11. Metrics Backend: Atlas

Atlas was developed by Netflix to manage dimensional time-series data for near real-time operational insight. Atlas features in-memory data storage, letting it gather and report large numbers of metrics quickly.

Atlas captures operational intelligence. Whereas business intelligence is data gathered for analyzing trends over time, operational intelligence provides a picture of what is currently happening within a system.

Spring Cloud provides a spring-cloud-starter-netflix-atlas that has all the dependencies you need. Then you can annotate your Spring Boot application with @EnableAtlas and provide a location for your running Atlas server by setting the netflix.atlas.uri property.

11.1 Global Tags

Spring Cloud lets you add tags to every metric sent to the Atlas backend. Global tags can be used to separate metrics by application name, environment, region, and so on.

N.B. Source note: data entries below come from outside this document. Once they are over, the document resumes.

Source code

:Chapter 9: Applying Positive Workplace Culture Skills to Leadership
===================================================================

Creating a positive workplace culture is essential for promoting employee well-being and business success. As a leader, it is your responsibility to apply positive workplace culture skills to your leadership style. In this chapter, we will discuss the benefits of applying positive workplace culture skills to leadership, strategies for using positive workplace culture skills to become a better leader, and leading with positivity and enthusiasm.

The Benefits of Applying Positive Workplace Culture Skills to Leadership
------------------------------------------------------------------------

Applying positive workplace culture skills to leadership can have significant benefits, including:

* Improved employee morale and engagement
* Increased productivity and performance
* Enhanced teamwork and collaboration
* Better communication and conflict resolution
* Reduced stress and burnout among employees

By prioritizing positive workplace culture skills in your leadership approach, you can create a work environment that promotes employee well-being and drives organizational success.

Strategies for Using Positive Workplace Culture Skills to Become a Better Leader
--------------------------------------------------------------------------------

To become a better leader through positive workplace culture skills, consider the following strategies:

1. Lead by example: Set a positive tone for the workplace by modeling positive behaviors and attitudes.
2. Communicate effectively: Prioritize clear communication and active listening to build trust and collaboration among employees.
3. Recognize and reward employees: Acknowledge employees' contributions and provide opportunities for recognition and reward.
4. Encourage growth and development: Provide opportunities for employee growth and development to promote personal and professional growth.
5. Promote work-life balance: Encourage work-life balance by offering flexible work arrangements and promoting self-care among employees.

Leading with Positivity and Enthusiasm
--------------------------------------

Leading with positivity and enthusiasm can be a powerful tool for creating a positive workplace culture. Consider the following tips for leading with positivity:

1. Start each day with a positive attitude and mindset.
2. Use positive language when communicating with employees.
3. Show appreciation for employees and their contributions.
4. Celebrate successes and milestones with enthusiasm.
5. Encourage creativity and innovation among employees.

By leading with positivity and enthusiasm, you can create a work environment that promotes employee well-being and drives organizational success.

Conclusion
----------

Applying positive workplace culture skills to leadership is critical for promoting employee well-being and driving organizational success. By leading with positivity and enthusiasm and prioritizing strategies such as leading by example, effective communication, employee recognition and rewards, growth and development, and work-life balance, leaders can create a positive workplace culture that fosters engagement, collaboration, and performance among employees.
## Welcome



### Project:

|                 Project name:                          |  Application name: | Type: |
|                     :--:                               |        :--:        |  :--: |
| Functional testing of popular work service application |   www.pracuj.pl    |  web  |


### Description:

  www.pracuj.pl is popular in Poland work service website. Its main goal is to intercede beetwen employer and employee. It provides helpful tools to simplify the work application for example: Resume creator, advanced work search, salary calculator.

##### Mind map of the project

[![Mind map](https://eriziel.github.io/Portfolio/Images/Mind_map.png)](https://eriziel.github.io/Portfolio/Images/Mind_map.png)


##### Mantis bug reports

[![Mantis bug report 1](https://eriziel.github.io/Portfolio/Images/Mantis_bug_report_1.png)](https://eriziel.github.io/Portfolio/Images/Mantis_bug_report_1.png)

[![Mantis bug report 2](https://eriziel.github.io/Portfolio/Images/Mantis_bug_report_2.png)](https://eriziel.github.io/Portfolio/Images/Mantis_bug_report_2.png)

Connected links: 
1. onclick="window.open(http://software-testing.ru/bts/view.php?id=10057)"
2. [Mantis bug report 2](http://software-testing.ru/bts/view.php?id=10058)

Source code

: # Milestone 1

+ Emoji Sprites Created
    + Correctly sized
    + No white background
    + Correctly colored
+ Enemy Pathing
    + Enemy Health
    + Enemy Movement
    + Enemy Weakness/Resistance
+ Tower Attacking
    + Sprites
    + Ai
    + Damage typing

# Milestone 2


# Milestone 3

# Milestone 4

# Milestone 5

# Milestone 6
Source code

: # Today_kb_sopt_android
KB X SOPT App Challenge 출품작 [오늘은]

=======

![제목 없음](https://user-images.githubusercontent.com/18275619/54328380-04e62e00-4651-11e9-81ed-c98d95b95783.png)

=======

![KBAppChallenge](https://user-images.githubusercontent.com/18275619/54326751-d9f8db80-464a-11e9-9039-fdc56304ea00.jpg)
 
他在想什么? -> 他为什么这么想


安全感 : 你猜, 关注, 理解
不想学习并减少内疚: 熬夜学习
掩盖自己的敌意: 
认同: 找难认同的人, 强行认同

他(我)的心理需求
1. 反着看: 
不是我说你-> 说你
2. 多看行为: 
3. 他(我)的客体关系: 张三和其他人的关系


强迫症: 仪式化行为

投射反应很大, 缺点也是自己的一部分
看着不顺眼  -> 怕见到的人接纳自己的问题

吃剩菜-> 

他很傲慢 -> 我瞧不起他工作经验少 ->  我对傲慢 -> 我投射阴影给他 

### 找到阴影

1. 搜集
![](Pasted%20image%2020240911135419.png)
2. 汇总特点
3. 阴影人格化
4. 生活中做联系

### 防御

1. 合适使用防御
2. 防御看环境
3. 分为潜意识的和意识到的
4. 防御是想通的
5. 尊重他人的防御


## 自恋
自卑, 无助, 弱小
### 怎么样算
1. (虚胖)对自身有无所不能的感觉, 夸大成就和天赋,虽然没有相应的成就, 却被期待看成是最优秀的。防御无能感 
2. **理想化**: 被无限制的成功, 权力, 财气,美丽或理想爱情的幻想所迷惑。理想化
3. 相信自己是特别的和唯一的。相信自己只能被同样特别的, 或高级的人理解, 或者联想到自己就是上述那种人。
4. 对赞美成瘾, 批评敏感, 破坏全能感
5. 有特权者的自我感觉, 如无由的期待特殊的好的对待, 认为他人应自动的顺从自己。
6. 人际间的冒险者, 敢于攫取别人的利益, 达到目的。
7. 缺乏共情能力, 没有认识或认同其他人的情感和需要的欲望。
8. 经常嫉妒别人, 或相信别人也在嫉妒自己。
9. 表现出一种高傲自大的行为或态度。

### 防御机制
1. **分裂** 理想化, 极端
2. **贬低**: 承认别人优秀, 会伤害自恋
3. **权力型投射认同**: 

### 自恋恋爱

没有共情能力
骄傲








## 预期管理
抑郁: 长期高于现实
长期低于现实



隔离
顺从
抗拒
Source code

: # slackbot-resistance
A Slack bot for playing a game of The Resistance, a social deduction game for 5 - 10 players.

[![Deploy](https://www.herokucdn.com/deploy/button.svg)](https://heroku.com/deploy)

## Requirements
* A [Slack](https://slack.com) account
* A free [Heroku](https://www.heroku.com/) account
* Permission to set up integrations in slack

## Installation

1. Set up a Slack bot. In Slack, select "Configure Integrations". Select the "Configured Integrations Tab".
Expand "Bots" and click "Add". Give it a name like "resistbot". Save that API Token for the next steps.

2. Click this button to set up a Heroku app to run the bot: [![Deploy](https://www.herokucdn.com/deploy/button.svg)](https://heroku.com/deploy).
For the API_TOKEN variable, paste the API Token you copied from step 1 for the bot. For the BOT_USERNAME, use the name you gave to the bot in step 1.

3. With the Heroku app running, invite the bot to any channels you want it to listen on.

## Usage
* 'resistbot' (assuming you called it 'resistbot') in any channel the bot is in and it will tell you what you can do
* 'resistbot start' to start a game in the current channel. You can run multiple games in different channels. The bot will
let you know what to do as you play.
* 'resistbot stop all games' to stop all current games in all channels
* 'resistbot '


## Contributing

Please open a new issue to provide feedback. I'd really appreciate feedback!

Each bean implementing AtlasTagProvider contributes to the global tag list, as shown in the following example:

@Bean
AtlasTagProvider atlasCommonTags(
    @Value("${spring.application.name}") String appName) {
  return () -> Collections.singletonMap("app", appName);
}

11.1.1 Using Atlas

To bootstrap an in-memory standalone Atlas instance, use the following commands:

$ curl -LO https://github.com/Netflix/atlas/releases/download/v1.4.2/atlas-1.4.2-standalone.jar
$ java -jar atlas-1.4.2-standalone.jar
[Tip]Tip

An Atlas standalone node running on an r3.2xlarge (61GB RAM) can handle roughly 2 million metrics per minute for a given six-hour window.

Once the application is running and you have collected a handful of metrics, you can verify that your setup is correct by listing tags on the Atlas server, as shown in the following example:

$ curl http://ATLAS/api/v1/tags
[Tip]Tip

After running several requests against your service, you can gather some basic information on the request latency of every request by pasting the following URL in your browser: http://ATLAS/api/v1/graph?q=name,rest,:eq,:avg

The Atlas wiki contains a compilation of sample queries for various scenarios.

See the alerting philosophy and docs on using double exponential smoothing to generate dynamic alert thresholds.